** Opening PROVIDED RECORDS block **

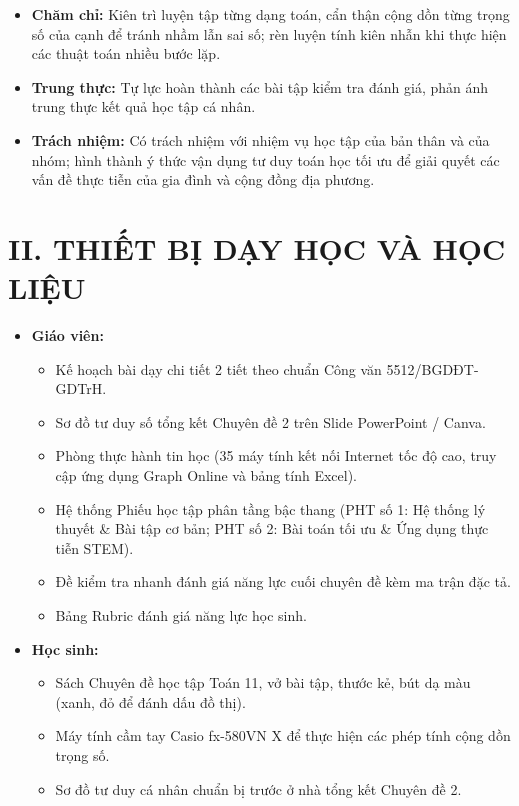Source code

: \documentclass[12pt, a4paper]{article}
\begin{document}
\begin{itemize}[leftmargin=1.2cm]
    \item \textbf{Chăm chỉ:} Kiên trì luyện tập từng dạng toán, cẩn thận cộng dồn từng trọng số của cạnh để tránh nhầm lẫn sai số; rèn luyện tính kiên nhẫn khi thực hiện các thuật toán nhiều bước lặp.
    \item \textbf{Trung thực:} Tự lực hoàn thành các bài tập kiểm tra đánh giá, phản ánh trung thực kết quả học tập cá nhân.
    \item \textbf{Trách nhiệm:} Có trách nhiệm với nhiệm vụ học tập của bản thân và của nhóm; hình thành ý thức vận dụng tư duy toán học tối ưu để giải quyết các vấn đề thực tiễn của gia đình và cộng đồng địa phương.
\end{itemize}

\section*{II. THIẾT BỊ DẠY HỌC VÀ HỌC LIỆU}

\begin{itemize}[leftmargin=1.2cm]
    \item \textbf{Giáo viên:}
    \begin{itemize}[leftmargin=0.6cm]
        \item Kế hoạch bài dạy chi tiết 2 tiết theo chuẩn Công văn 5512/BGDĐT-GDTrH.
        \item Sơ đồ tư duy số tổng kết Chuyên đề 2 trên Slide PowerPoint / Canva.
        \item Phòng thực hành tin học (35 máy tính kết nối Internet tốc độ cao, truy cập ứng dụng Graph Online và bảng tính Excel).
        \item Hệ thống Phiếu học tập phân tầng bậc thang (PHT số 1: Hệ thống lý thuyết \& Bài tập cơ bản; PHT số 2: Bài toán tối ưu \& Ứng dụng thực tiễn STEM).
        \item Đề kiểm tra nhanh đánh giá năng lực cuối chuyên đề kèm ma trận đặc tả.
        \item Bảng Rubric đánh giá năng lực học sinh.
    \end{itemize}

    \item \textbf{Học sinh:}
    \begin{itemize}[leftmargin=0.6cm]
        \item Sách Chuyên đề học tập Toán 11, vở bài tập, thước kẻ, bút dạ màu (xanh, đỏ để đánh dấu đồ thị).
        \item Máy tính cầm tay Casio fx-580VN X để thực hiện các phép tính cộng dồn trọng số.
        \item Sơ đồ tư duy cá nhân chuẩn bị trước ở nhà tổng kết Chuyên đề 2.
    \end{itemize}
\end{itemize}
\end{document}
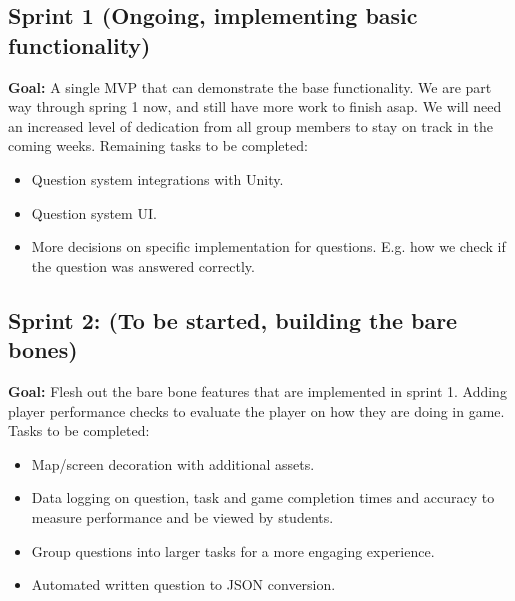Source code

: \documentclass{article}
\begin{document}
\subsection*{Sprint 1 (Ongoing, implementing basic functionality)}
\textbf{Goal:} A single MVP that can demonstrate the base functionality.
\newline
We are part way through spring 1 now, and still have more work to finish asap. We will need an increased level of dedication from all group members to stay on track in the coming weeks.
\newline\newline
Remaining tasks to be completed:
\begin{itemize}
    \item Question system integrations with Unity.
    \item Question system UI.
    \item More decisions on specific implementation for questions. E.g. how we check if the question was answered correctly.
\end{itemize}


\subsection*{Sprint 2: (To be started, building the bare bones)}
\textbf{Goal:} Flesh out the bare bone features that are implemented in sprint 1. Adding player performance checks to evaluate the player on how they are doing in game.
\newline\newline
Tasks to be completed:
\begin{itemize}
    \item Map/screen decoration with additional assets.
    \item Data logging on question, task and game completion times and accuracy to measure performance and be viewed by students.
    \item Group questions into larger tasks for a more engaging experience.
    \item Automated written question to JSON conversion.
\end{itemize}
\end{document}
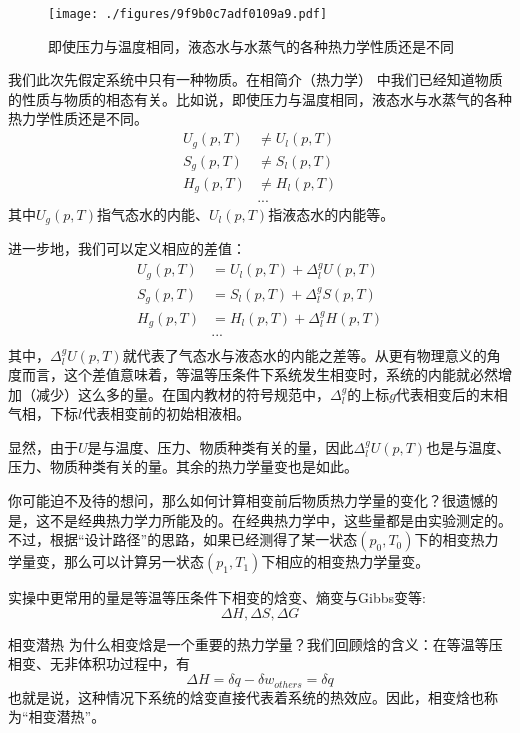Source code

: 
\begin{issues}
\issueDraft
{}
\end{issues}


\begin{figure}[ht]
\centering
\texttt{[image: ./figures/9f9b0c7adf0109a9.pdf]}
\caption{即使压力与温度相同，液态水与水蒸气的各种热力学性质还是不同} \label{fig_PTTVC2_1}
\end{figure}

我们此次先假定系统中只有一种物质。在相简介（热力学） 中我们已经知道物质的性质与物质的相态有关。比如说，即使压力与温度相同，液态水与水蒸气的各种热力学性质还是不同。
$$
\begin{aligned}
U_g(p,T) &\ne U_l(p,T)\\
S_g(p,T) &\ne S_l(p,T)\\
H_g(p,T) &\ne H_l(p,T)\\
&...
\end{aligned}
$$
其中$U_g(p,T)$指气态水的内能、$U_l(p,T)$指液态水的内能等。

进一步地，我们可以定义相应的差值：
$$
\begin{aligned}
U_g(p,T) &= U_l(p,T) + \Delta ^ g_l U (p,T)\\
S_g(p,T) &= S_l(p,T) + \Delta ^ g_l S (p,T)\\
H_g(p,T) &= H_l(p,T) + \Delta ^ g_l H (p,T)\\
&...\\
\end{aligned}
$$
其中，$\Delta ^ g_l U (p,T)$就代表了气态水与液态水的内能之差等。从更有物理意义的角度而言，这个差值意味着，等温等压条件下系统发生相变时，系统的内能就必然增加（减少）这么多的量。在国内教材的符号规范中，$\Delta^g_l$的上标$g$代表相变后的末相气相，下标$l$代表相变前的初始相液相。

显然，由于$U$是与温度、压力、物质种类有关的量，因此$\Delta ^ g_l U (p,T)$也是与温度、压力、物质种类有关的量。其余的热力学量变也是如此。

你可能迫不及待的想问，那么如何计算相变前后物质热力学量的变化？很遗憾的是，这不是经典热力学力所能及的。在经典热力学中，这些量都是由实验测定的。不过，根据“设计路径”的思路，如果已经测得了某一状态$(p_0,T_0)$下的相变热力学量变，那么可以计算另一状态$(p_1,T_1)$下相应的相变热力学量变。

实操中更常用的量是等温等压条件下相变的焓变、熵变与Gibbs变等:
$$
\Delta H, \Delta  S, \Delta G
$$

\begin{example}{相变潜热}
为什么相变焓是一个重要的热力学量？我们回顾焓的含义：在等温等压相变、无非体积功过程中，有
$$
\Delta H = \delta q - \delta w_{others} = \delta q
$$
也就是说，这种情况下系统的焓变直接代表着系统的热效应。因此，相变焓也称为“相变潜热”。
\end{example}

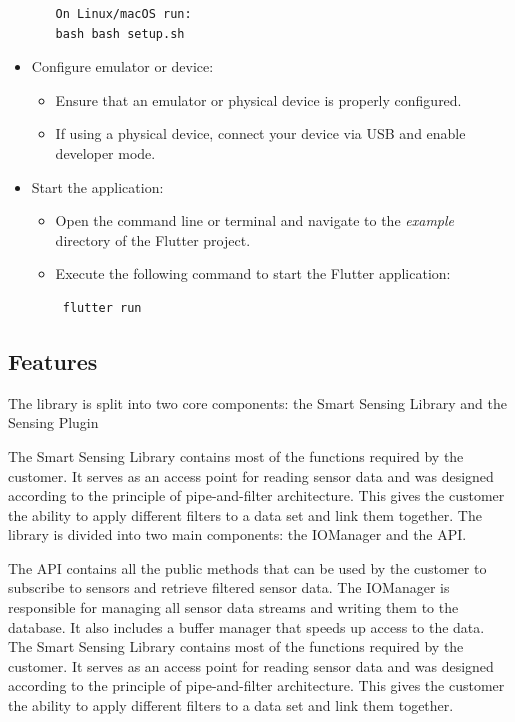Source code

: \documentclass[12pt]{article}
\begin{document}
\begin{itemize}
\begin{itemize}
\begin{verbatim}
On Linux/macOS run:
bash bash setup.sh        
\end{verbatim}        
        \end{itemize}
    \item Configure emulator or device:
        \begin{itemize}
        \item Ensure that an emulator or physical device is properly configured.
        \item If using a physical device, connect your device via USB and enable developer mode.
        \end{itemize}
    \item Start the application:
        \begin{itemize}
        \item Open the command line or terminal and navigate to the \textit{example} directory of the Flutter project.
        \item Execute the following command to start the Flutter application:
\begin{verbatim}
 flutter run
\end{verbatim}        
        \end{itemize}
        

\end{itemize}

\subsection{Features}
The library is split into two core components: the Smart Sensing Library and the Sensing Plugin

The Smart Sensing Library contains most of the functions required by the customer. It serves as an access point for reading sensor data and was designed according to the principle of pipe-and-filter architecture. This gives the customer the ability to apply different filters to a data set and link them together. The library is divided into two main components: the IOManager and the API.

The API contains all the public methods that can be used by the customer to subscribe to sensors and retrieve filtered sensor data. The IOManager is responsible for managing all sensor data streams and writing them to the database. It also includes a buffer manager that speeds up access to the data. The Smart Sensing Library contains most of the functions required by the customer. It serves as an access point for reading sensor data and was designed according to the principle of pipe-and-filter architecture. This gives the customer the ability to apply different filters to a data set and link them together. 
\end{document}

** Closing PROVIDED RECORDS block **

WORK ORDER: Transcribe each entry above without alteration, but keep the pictures out.

TASK SOLUTION:
Source code

: \documentclass[12pt, a4paper]{article}
\begin{document}
\begin{itemize}[leftmargin=1.2cm]
    \item \textbf{Chăm chỉ:} Kiên trì luyện tập từng dạng toán, cẩn thận cộng dồn từng trọng số của cạnh để tránh nhầm lẫn sai số; rèn luyện tính kiên nhẫn khi thực hiện các thuật toán nhiều bước lặp.
    \item \textbf{Trung thực:} Tự lực hoàn thành các bài tập kiểm tra đánh giá, phản ánh trung thực kết quả học tập cá nhân.
    \item \textbf{Trách nhiệm:} Có trách nhiệm với nhiệm vụ học tập của bản thân và của nhóm; hình thành ý thức vận dụng tư duy toán học tối ưu để giải quyết các vấn đề thực tiễn của gia đình và cộng đồng địa phương.
\end{itemize}

\section*{II. THIẾT BỊ DẠY HỌC VÀ HỌC LIỆU}

\begin{itemize}[leftmargin=1.2cm]
    \item \textbf{Giáo viên:}
    \begin{itemize}[leftmargin=0.6cm]
        \item Kế hoạch bài dạy chi tiết 2 tiết theo chuẩn Công văn 5512/BGDĐT-GDTrH.
        \item Sơ đồ tư duy số tổng kết Chuyên đề 2 trên Slide PowerPoint / Canva.
        \item Phòng thực hành tin học (35 máy tính kết nối Internet tốc độ cao, truy cập ứng dụng Graph Online và bảng tính Excel).
        \item Hệ thống Phiếu học tập phân tầng bậc thang (PHT số 1: Hệ thống lý thuyết \& Bài tập cơ bản; PHT số 2: Bài toán tối ưu \& Ứng dụng thực tiễn STEM).
        \item Đề kiểm tra nhanh đánh giá năng lực cuối chuyên đề kèm ma trận đặc tả.
        \item Bảng Rubric đánh giá năng lực học sinh.
    \end{itemize}

    \item \textbf{Học sinh:}
    \begin{itemize}[leftmargin=0.6cm]
        \item Sách Chuyên đề học tập Toán 11, vở bài tập, thước kẻ, bút dạ màu (xanh, đỏ để đánh dấu đồ thị).
        \item Máy tính cầm tay Casio fx-580VN X để thực hiện các phép tính cộng dồn trọng số.
        \item Sơ đồ tư duy cá nhân chuẩn bị trước ở nhà tổng kết Chuyên đề 2.
    \end{itemize}
\end{itemize}
\end{document}
Source code

: \documentclass{article}
\begin{document}
\subsection*{Sprint 1 (Ongoing, implementing basic functionality)}
\textbf{Goal:} A single MVP that can demonstrate the base functionality.
\newline
We are part way through spring 1 now, and still have more work to finish asap. We will need an increased level of dedication from all group members to stay on track in the coming weeks.
\newline\newline
Remaining tasks to be completed:
\begin{itemize}
    \item Question system integrations with Unity.
    \item Question system UI.
    \item More decisions on specific implementation for questions. E.g. how we check if the question was answered correctly.
\end{itemize}


\subsection*{Sprint 2: (To be started, building the bare bones)}
\textbf{Goal:} Flesh out the bare bone features that are implemented in sprint 1. Adding player performance checks to evaluate the player on how they are doing in game.
\newline\newline
Tasks to be completed:
\begin{itemize}
    \item Map/screen decoration with additional assets.
    \item Data logging on question, task and game completion times and accuracy to measure performance and be viewed by students.
    \item Group questions into larger tasks for a more engaging experience.
    \item Automated written question to JSON conversion.
\end{itemize}
\end{document}
Source code

: 
\begin{issues}
\issueDraft
{}
\end{issues}


\begin{figure}[ht]
\centering
\texttt{[image: ./figures/9f9b0c7adf0109a9.pdf]}
\caption{即使压力与温度相同，液态水与水蒸气的各种热力学性质还是不同} \label{fig_PTTVC2_1}
\end{figure}

我们此次先假定系统中只有一种物质。在相简介（热力学） 中我们已经知道物质的性质与物质的相态有关。比如说，即使压力与温度相同，液态水与水蒸气的各种热力学性质还是不同。
$$
\begin{aligned}
U_g(p,T) &\ne U_l(p,T)\\
S_g(p,T) &\ne S_l(p,T)\\
H_g(p,T) &\ne H_l(p,T)\\
&...
\end{aligned}
$$
其中$U_g(p,T)$指气态水的内能、$U_l(p,T)$指液态水的内能等。

进一步地，我们可以定义相应的差值：
$$
\begin{aligned}
U_g(p,T) &= U_l(p,T) + \Delta ^ g_l U (p,T)\\
S_g(p,T) &= S_l(p,T) + \Delta ^ g_l S (p,T)\\
H_g(p,T) &= H_l(p,T) + \Delta ^ g_l H (p,T)\\
&...\\
\end{aligned}
$$
其中，$\Delta ^ g_l U (p,T)$就代表了气态水与液态水的内能之差等。从更有物理意义的角度而言，这个差值意味着，等温等压条件下系统发生相变时，系统的内能就必然增加（减少）这么多的量。在国内教材的符号规范中，$\Delta^g_l$的上标$g$代表相变后的末相气相，下标$l$代表相变前的初始相液相。

显然，由于$U$是与温度、压力、物质种类有关的量，因此$\Delta ^ g_l U (p,T)$也是与温度、压力、物质种类有关的量。其余的热力学量变也是如此。

你可能迫不及待的想问，那么如何计算相变前后物质热力学量的变化？很遗憾的是，这不是经典热力学力所能及的。在经典热力学中，这些量都是由实验测定的。不过，根据“设计路径”的思路，如果已经测得了某一状态$(p_0,T_0)$下的相变热力学量变，那么可以计算另一状态$(p_1,T_1)$下相应的相变热力学量变。

实操中更常用的量是等温等压条件下相变的焓变、熵变与Gibbs变等:
$$
\Delta H, \Delta  S, \Delta G
$$

\begin{example}{相变潜热}
为什么相变焓是一个重要的热力学量？我们回顾焓的含义：在等温等压相变、无非体积功过程中，有
$$
\Delta H = \delta q - \delta w_{others} = \delta q
$$
也就是说，这种情况下系统的焓变直接代表着系统的热效应。因此，相变焓也称为“相变潜热”。
\end{example}

Source code

: \documentclass[12pt]{article}
\begin{document}
\begin{itemize}
\begin{itemize}
\begin{verbatim}
On Linux/macOS run:
bash bash setup.sh        
\end{verbatim}        
        \end{itemize}
    \item Configure emulator or device:
        \begin{itemize}
        \item Ensure that an emulator or physical device is properly configured.
        \item If using a physical device, connect your device via USB and enable developer mode.
        \end{itemize}
    \item Start the application:
        \begin{itemize}
        \item Open the command line or terminal and navigate to the \textit{example} directory of the Flutter project.
        \item Execute the following command to start the Flutter application:
\begin{verbatim}
 flutter run
\end{verbatim}        
        \end{itemize}
        

\end{itemize}

\subsection{Features}
The library is split into two core components: the Smart Sensing Library and the Sensing Plugin

The Smart Sensing Library contains most of the functions required by the customer. It serves as an access point for reading sensor data and was designed according to the principle of pipe-and-filter architecture. This gives the customer the ability to apply different filters to a data set and link them together. The library is divided into two main components: the IOManager and the API.

The API contains all the public methods that can be used by the customer to subscribe to sensors and retrieve filtered sensor data. The IOManager is responsible for managing all sensor data streams and writing them to the database. It also includes a buffer manager that speeds up access to the data. The Smart Sensing Library contains most of the functions required by the customer. It serves as an access point for reading sensor data and was designed according to the principle of pipe-and-filter architecture. This gives the customer the ability to apply different filters to a data set and link them together. 
\end{document}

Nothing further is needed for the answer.